And I got on that stationary bike in the physical therapy room of the hospital. The one that has teased and taunted me lo these many weeks. And I was spinning. Three hundred and sixty degrees, I followed the pedals around.
And it was glorious.
And then I walked around my neighborhood here in Ho Chi Minh City, Viet Nam. Without a crutch. Granted, they were short, slow steps, and my gate was wonky, and at times my right leg was a little wobbly, but I. fucking. walked.
And it was glorious.
As you may recall previously here on the Gecko’s Bark, I had been disillusioned, as I had been literally stuck at 100 degrees, in terms of my ability to bend my injured leg. But after a week of somewhat aggressive stretching — frequent and just to the point of pain and a wee bit beyond at times — today I could bend my leg 115 degrees.
And today I got on the stationary bike, and instead of rotating forward, and stopping when I couldn’t bend my leg any farther, and then rotating in the opposite direction until I reached the same point again — I’ve been stuck doing that for three weeks now — today, I sent those pedals through 360 degrees of rotation. I could feel the tightness in my knee, but it didn’t hurt.
It was bliss. Mistress Lien, my therapist, had to um, firmly insist that I step down after 15 minutes — and she kept insisting, firmly, that I wasn’t to spin faster than 25 kilometers an hour on the lowest setting of resistance.
And she also decided after doing a bunch of new exercises — oh, she was cruel mistress today, my physiotherapist — that my atrophied gam had recovered enough strength that I should begin walking around without the crutch. More than just around my apartment.
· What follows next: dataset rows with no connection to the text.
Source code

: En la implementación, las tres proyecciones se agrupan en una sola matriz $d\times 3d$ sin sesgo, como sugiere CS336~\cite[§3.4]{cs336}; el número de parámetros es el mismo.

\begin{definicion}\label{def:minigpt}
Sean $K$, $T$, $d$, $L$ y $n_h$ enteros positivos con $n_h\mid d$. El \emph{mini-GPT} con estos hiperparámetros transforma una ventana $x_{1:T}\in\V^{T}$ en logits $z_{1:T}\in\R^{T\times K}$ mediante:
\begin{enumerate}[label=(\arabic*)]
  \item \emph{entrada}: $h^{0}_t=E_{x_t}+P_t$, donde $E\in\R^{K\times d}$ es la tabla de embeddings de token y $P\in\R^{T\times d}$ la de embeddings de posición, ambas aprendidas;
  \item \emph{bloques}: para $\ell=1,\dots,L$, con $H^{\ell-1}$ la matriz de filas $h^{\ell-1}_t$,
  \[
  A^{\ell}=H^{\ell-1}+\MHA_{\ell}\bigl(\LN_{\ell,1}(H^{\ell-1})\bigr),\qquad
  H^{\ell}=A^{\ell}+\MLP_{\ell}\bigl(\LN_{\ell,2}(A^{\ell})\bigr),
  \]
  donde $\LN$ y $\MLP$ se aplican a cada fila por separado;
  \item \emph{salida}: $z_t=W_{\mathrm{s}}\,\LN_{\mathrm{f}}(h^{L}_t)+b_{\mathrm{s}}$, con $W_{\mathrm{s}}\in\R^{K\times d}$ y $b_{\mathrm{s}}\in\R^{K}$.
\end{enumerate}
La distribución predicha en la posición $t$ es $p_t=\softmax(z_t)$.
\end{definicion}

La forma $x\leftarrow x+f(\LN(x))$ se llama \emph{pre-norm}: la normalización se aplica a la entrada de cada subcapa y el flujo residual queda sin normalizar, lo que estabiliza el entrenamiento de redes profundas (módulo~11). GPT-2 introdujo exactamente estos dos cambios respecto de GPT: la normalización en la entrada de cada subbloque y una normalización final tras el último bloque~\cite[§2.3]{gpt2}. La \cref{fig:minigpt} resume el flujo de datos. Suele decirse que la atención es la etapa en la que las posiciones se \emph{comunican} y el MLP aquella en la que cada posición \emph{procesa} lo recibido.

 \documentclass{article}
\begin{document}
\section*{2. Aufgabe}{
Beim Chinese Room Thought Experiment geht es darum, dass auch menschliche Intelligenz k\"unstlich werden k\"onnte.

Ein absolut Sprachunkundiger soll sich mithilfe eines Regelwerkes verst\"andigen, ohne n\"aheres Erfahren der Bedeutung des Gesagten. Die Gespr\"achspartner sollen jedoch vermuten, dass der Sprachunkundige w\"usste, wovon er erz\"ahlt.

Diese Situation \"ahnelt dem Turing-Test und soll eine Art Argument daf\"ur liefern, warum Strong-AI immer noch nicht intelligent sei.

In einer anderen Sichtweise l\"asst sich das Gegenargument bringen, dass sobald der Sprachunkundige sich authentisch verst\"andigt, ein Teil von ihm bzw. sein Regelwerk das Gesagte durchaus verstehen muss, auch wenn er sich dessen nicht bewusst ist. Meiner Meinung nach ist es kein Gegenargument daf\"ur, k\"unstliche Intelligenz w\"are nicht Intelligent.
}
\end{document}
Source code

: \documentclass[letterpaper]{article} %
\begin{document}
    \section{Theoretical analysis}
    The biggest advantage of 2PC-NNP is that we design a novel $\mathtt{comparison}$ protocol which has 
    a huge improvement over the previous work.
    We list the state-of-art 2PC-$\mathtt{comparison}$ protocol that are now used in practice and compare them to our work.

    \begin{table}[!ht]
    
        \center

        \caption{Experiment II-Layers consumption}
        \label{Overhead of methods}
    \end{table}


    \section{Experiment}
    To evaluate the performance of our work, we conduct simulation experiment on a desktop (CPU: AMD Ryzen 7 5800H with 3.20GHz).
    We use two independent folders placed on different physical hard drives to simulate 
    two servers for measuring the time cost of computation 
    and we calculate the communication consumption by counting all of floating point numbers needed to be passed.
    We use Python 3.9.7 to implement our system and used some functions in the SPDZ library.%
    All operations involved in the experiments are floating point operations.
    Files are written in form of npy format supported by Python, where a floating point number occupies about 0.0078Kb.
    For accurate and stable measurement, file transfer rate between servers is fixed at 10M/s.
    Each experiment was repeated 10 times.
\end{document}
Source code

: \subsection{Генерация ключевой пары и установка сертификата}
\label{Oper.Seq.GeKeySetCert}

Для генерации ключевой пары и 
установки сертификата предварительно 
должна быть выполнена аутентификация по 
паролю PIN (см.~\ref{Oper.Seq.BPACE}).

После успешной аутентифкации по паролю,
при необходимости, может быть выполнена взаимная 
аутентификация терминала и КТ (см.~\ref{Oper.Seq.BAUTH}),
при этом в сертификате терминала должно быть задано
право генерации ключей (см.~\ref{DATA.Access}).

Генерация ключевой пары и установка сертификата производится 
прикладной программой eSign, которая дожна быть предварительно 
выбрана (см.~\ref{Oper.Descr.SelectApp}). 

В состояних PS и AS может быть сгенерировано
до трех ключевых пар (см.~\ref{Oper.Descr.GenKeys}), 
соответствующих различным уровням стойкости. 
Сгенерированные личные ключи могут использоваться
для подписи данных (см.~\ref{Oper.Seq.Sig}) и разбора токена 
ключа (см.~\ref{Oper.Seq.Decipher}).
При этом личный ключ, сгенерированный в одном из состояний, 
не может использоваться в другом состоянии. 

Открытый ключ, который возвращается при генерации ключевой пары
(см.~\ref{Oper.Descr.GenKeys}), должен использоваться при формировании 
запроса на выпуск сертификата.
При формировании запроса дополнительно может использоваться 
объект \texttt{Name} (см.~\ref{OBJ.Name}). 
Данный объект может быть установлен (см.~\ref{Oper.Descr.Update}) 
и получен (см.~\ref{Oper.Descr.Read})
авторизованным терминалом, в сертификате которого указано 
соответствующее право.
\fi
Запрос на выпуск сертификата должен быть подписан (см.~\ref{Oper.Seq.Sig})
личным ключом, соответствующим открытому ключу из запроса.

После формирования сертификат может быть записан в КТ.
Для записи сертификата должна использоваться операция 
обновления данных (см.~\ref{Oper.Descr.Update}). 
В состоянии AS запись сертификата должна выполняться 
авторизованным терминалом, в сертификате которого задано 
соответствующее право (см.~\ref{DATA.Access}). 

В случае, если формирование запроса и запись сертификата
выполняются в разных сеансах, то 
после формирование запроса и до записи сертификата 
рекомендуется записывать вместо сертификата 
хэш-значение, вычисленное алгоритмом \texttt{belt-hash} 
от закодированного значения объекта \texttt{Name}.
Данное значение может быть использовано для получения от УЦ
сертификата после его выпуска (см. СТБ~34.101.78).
Outside. In the world. Walk. Around. Without a crutch.
It was scary. Like the first time you have sex is scary.
And I did.
Walk, that is. And my entire leg is tired and sore, my hip flexor, which has to pick up the majority of the slack by my weak-ass quadriceps and hamstring muscles, not to mention my abused calf muscle — well, let’s just say it’s a good thing my hip flexor can’t express itself in words. Because it would be cussing a blue streak that would make a drunk sailor blush.
As for the point of injury, it’s very sore and puffy … kinda like after the first time I had sex! *insert rim shot here*
But I walked. And I spun.
Stick it up your ass, Universe. Blow me, Fate. I can walk again.